Andrea Madotto, Zihan Liu, Zhaojiang Lin, Pascale Fung
Center for Artificial Intelligence Research (CAiRE)
The Hong Kong University of Science and Technology
amadotto@connect.ust.hk
Abstract

Task-oriented dialogue systems use four connected modules, namely, Natural Language Understanding (NLU), a Dialogue State Tracking (DST), Dialogue Policy (DP) and Natural Language Generation (NLG). A research challenge is to learn each module with the least amount of samples (i.e., few-shots) given the high cost related to the data collection. The most common and effective technique to solve this problem is transfer learning, where large language models, either pre-trained on text or task-specific data, are fine-tuned on the few samples. These methods require fine-tuning steps and a set of parameters for each task. Differently, language models, such as GPT-2 Radford et al. (2019) and GPT-3 Brown et al. (2020), allow few-shot learning by priming the model with few examples. In this paper, we evaluate the priming few-shot ability of language models in the NLU, DST, DP and NLG tasks.

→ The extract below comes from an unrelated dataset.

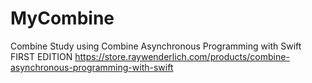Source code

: # MyCombine
Combine Study using Combine Asynchronous Programming with Swift FIRST EDITION
https://store.raywenderlich.com/products/combine-asynchronous-programming-with-swift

Importantly, we highlight the current limitations of this approach, and we discuss the possible implication to future work.

Acknowledgments

I would like to thanks Jason Wu for providing an easy to use code in ToD-BERT and for clarification about the code and tasks, Baolin Peng for the easy to use repository FewShotNLG and for providing help with the scorer, and Sumanth Dathathri for the discussion and insight about the limitation of the LM priming few-shots.

1 Introduction

Modularized task-oriented dialogues systems are the core of the current smart speaker generation (e.g., Alexa, Siri etc.). The main modules of such systems are Natural Language Understanding (NLU), Dialogue State Tracking (DST), Dialogue Policy (DP) and Natural Language Generation (NLG), each of which is trained separately using supervised and/or reinforcement learning. Thus a data collection process is required, which for some of the tasks can be laborious and expensive. For example, dialogue policy annotation has to be done by an expert, better by a professional linguist. Therefore, having a model that requires only few samples to actually perform well in the tasks is essential.

Refer to caption
Figure 1: Language model priming for few-shot intent recognition. Image inspired by OpenAI GPT-3 Brown et al. (2020). Few examples are provided along with the sample to be predicted as the prefix to the language model.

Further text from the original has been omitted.